▸ **What you have to do**
Read through the data and count the lines that contain the string "metriche"; give only the result.
<<<<
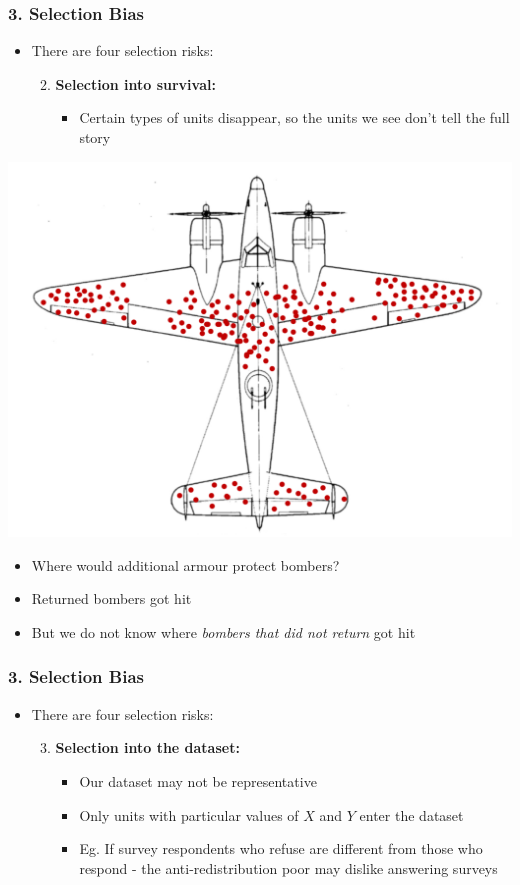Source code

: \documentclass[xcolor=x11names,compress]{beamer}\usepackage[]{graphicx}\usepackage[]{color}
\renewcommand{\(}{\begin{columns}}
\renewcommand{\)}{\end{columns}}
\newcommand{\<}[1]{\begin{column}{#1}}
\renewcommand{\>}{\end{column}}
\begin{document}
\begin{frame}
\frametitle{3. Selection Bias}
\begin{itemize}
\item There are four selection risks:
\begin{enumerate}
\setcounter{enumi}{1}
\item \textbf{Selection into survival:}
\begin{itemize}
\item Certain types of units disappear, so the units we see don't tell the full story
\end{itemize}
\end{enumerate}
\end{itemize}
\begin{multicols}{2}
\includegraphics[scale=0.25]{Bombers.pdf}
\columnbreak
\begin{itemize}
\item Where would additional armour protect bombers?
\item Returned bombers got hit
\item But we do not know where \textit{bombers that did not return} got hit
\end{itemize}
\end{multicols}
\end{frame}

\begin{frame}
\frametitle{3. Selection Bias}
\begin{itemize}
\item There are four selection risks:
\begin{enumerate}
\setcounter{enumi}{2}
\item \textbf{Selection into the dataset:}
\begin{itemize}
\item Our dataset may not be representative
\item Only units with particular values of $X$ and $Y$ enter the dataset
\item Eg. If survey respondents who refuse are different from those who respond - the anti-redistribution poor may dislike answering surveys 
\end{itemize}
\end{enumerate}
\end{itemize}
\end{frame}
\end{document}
>>>>
<<<<
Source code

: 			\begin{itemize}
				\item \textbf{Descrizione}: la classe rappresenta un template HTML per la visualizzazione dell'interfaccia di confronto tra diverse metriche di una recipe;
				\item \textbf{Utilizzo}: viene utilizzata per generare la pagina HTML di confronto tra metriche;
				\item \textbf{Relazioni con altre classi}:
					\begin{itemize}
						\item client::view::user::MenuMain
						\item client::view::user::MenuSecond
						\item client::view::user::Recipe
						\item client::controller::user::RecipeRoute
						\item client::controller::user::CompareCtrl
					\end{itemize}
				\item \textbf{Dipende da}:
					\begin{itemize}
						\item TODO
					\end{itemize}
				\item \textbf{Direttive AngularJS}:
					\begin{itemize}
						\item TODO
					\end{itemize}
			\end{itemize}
>>>>
▸ **Answer box**
2